Hamish uses an iPad but that doesn’t necessarily mean that you should too! You might need a bigger screen, or a physical keyboard and mouse, or to use a particular program that’s not available on an iPad - for example, you can’t get the Scottish computer voices on most apps on an iPad.

Think carefully about what you want to do (the task), and where you want to do it (the environment), and then choose the device (the tool) that fits best.

“I find text very difficult so use voice activated technology. I can search the web by asking Siri to find websites for me. I then use the screen reader to read them out. Most websites have a button to remove all the adverts and clutter from the page leaving just the important stuff. This makes listening to the websites much easier."

Typing with Speech Recognition

Hamish has difficulty writing and typing, so he uses the iPad’s Siri speech recognition to search the web. To find out more about speech recognition, including Siri on iPad and Dragon NaturallySpeaking for Windows, go to our Speech Recognition pages. 

Reading with text-to-speech

Hamish has difficulty reading, so he uses text-to-speech on the iPad to read to him. He selects text from the internet, emails, textbooks and homework and assignments and uses Speak Selection on his iPad to read it to him. Find out more about text readers for Windows, Mac and Android devices on our Text-to-Speech pages.

"If there is a website but I really like and use a volt I turn it into an app. I did this for the Calibre audio library. I can screen shot things and attach them to my digital note app Notability."

Research, taking notes and organising

When Hamish is researching on the internet, he saves text and images into his note-taking app Notability, so he can easily find them again. Notability is like a digital note-book or digital jotter and Hamish uses it to organise his notes and his work. There are quite a few apps and programs that you can use for this – for example Microsoft OneNote is a really good free app that works on Windows, Mac, iOS and Android.

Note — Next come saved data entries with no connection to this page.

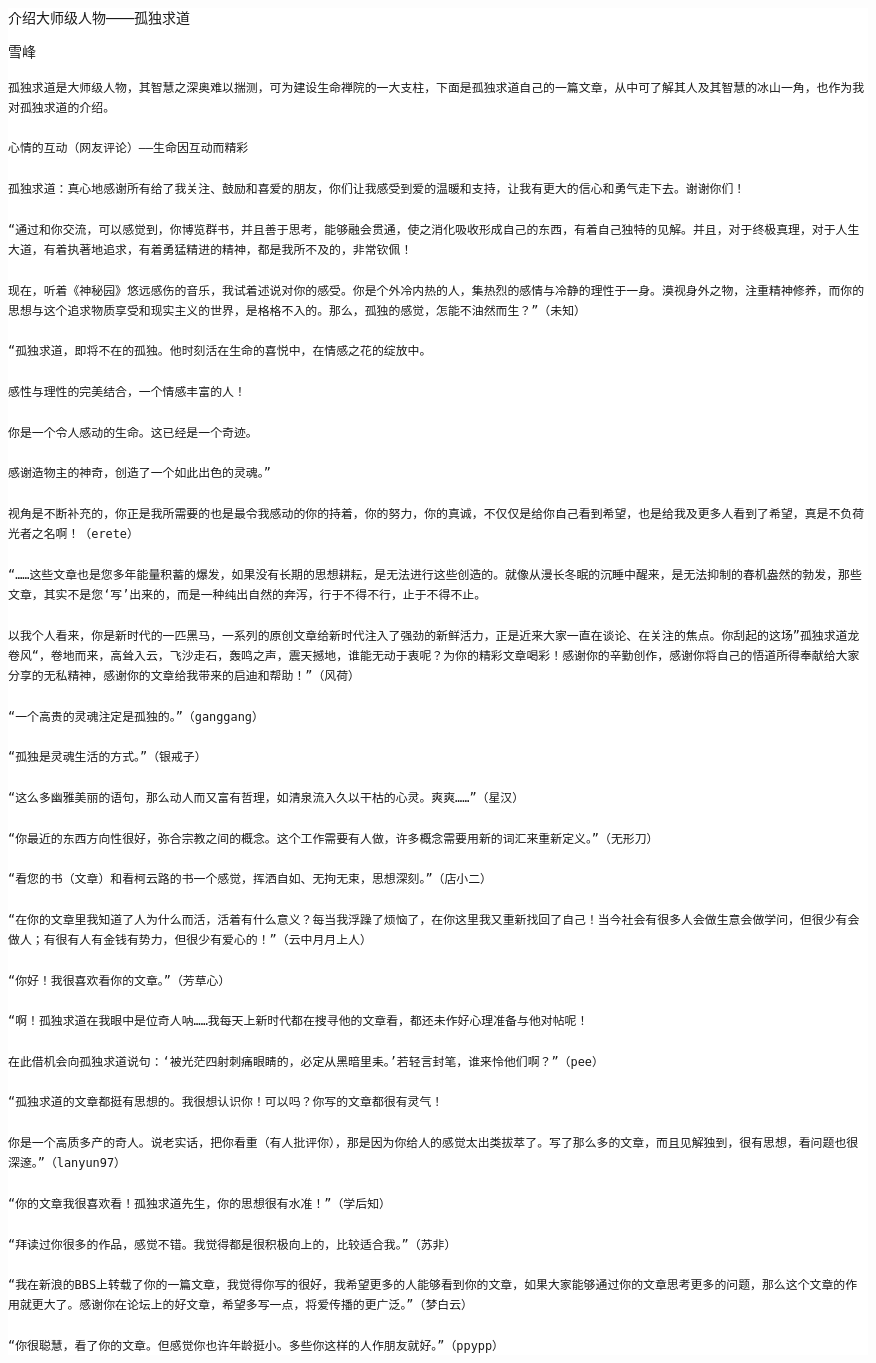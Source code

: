 介绍大师级人物——孤独求道

雪峰


    孤独求道是大师级人物，其智慧之深奥难以揣测，可为建设生命禅院的一大支柱，下面是孤独求道自己的一篇文章，从中可了解其人及其智慧的冰山一角，也作为我对孤独求道的介绍。

    心情的互动（网友评论）——生命因互动而精彩

    孤独求道：真心地感谢所有给了我关注、鼓励和喜爱的朋友，你们让我感受到爱的温暖和支持，让我有更大的信心和勇气走下去。谢谢你们！

    “通过和你交流，可以感觉到，你博览群书，并且善于思考，能够融会贯通，使之消化吸收形成自己的东西，有着自己独特的见解。并且，对于终极真理，对于人生大道，有着执著地追求，有着勇猛精进的精神，都是我所不及的，非常钦佩！

    现在，听着《神秘园》悠远感伤的音乐，我试着述说对你的感受。你是个外冷内热的人，集热烈的感情与冷静的理性于一身。漠视身外之物，注重精神修养，而你的思想与这个追求物质享受和现实主义的世界，是格格不入的。那么，孤独的感觉，怎能不油然而生？”（未知）

    “孤独求道，即将不在的孤独。他时刻活在生命的喜悦中，在情感之花的绽放中。

    感性与理性的完美结合，一个情感丰富的人！

    你是一个令人感动的生命。这已经是一个奇迹。

    感谢造物主的神奇，创造了一个如此出色的灵魂。”

    视角是不断补充的，你正是我所需要的也是最令我感动的你的持着，你的努力，你的真诚，不仅仅是给你自己看到希望，也是给我及更多人看到了希望，真是不负荷光者之名啊！（erete）

    “……这些文章也是您多年能量积蓄的爆发，如果没有长期的思想耕耘，是无法进行这些创造的。就像从漫长冬眠的沉睡中醒来，是无法抑制的春机盎然的勃发，那些文章，其实不是您‘写’出来的，而是一种纯出自然的奔泻，行于不得不行，止于不得不止。

    以我个人看来，你是新时代的一匹黑马，一系列的原创文章给新时代注入了强劲的新鲜活力，正是近来大家一直在谈论、在关注的焦点。你刮起的这场”孤独求道龙卷风“，卷地而来，高耸入云，飞沙走石，轰鸣之声，震天撼地，谁能无动于衷呢？为你的精彩文章喝彩！感谢你的辛勤创作，感谢你将自己的悟道所得奉献给大家分享的无私精神，感谢你的文章给我带来的启迪和帮助！”（风荷）

    “一个高贵的灵魂注定是孤独的。”（ganggang）

    “孤独是灵魂生活的方式。”（银戒子）

    “这么多幽雅美丽的语句，那么动人而又富有哲理，如清泉流入久以干枯的心灵。爽爽……”（星汉）

    “你最近的东西方向性很好，弥合宗教之间的概念。这个工作需要有人做，许多概念需要用新的词汇来重新定义。”（无形刀）

    “看您的书（文章）和看柯云路的书一个感觉，挥洒自如、无拘无束，思想深刻。”（店小二）

    “在你的文章里我知道了人为什么而活，活着有什么意义？每当我浮躁了烦恼了，在你这里我又重新找回了自己！当今社会有很多人会做生意会做学问，但很少有会做人；有很有人有金钱有势力，但很少有爱心的！”（云中月月上人）

    “你好！我很喜欢看你的文章。”（芳草心） 

    “啊！孤独求道在我眼中是位奇人呐……我每天上新时代都在搜寻他的文章看，都还未作好心理准备与他对帖呢！

    在此借机会向孤独求道说句：‘被光茫四射刺痛眼睛的，必定从黑暗里耒。’若轻言封笔，谁来怜他们啊？”（pee） 

    “孤独求道的文章都挺有思想的。我很想认识你！可以吗？你写的文章都很有灵气！

    你是一个高质多产的奇人。说老实话，把你看重（有人批评你），那是因为你给人的感觉太出类拔萃了。写了那么多的文章，而且见解独到，很有思想，看问题也很深邃。”（lanyun97）

    “你的文章我很喜欢看！孤独求道先生，你的思想很有水准！”（学后知）

    “拜读过你很多的作品，感觉不错。我觉得都是很积极向上的，比较适合我。”（苏非）

    “我在新浪的BBS上转载了你的一篇文章，我觉得你写的很好，我希望更多的人能够看到你的文章，如果大家能够通过你的文章思考更多的问题，那么这个文章的作用就更大了。感谢你在论坛上的好文章，希望多写一点，将爱传播的更广泛。”（梦白云）

    “你很聪慧，看了你的文章。但感觉你也许年龄挺小。多些你这样的人作朋友就好。”（ppypp）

"I can send voice notes to my teacher. My favourite new app is a digital dictaphone. It makes me dictate and edit my homework and send it to my teacher via the edmodo app or email. I don’t have to write anything."

Recording voice notes

Hamish’s spoken language is much better than his written or typed work, so he records ‘voice notes’ for some of his work. You can record voice notes into OneNote and ClaroPDF.

"My teacher puts all my homework on Edmodo so I can listen to it on my iPad. If it is a worksheet I can move it to ClaroPDF and fill in the answers using voice-to-text or a voice note."

Getting work on and off the iPad

How do you get your work on and off an iPad? Hamish’s teacher uses Edmodo, which is a ‘cloud’ storage system like Glow, DropBox, Showbie or Google Drive (to name a few). The teacher puts the homework in a folder on Edmodo, and Hamish can open it on his iPad.

For worksheets, the class teacher provides Hamish with a PDF file; Hamish opens it with ClaroPDF app, reads the questions with text-to-speech, and then either uses Siri to dictate his answers right onto the worksheet, or record a 'voice note' on to the worksheet. He then saves it back to Edmodo for his teacher to mark. Most learners now will use Glow Onedrive or Google Classroom / Google Drive.

"When I go to high school after the summer, I plan to use the iPad to video science experiments and other lessons. I will use the reminders app instead of homework diary so I don’t have to write anything down".

Photos, video and digital organisers

Hamish uses the iPad camera to take photos or videos instead of writing or typing.

Hamish is going to use the built-in Reminders app instead of a paper homework diary - he can use Siri to create and dictate his reminders so he doesn't need to type.

"I would recommend using an iPad to anyone."

Hamish's conclusion?

By using his iPad with text-to-speech, Siri speech recognition and these few apps, Hamish is an independent learner, and definitely sounds like a successful learner, a confident individual, a responsible citizen and an effective contributor!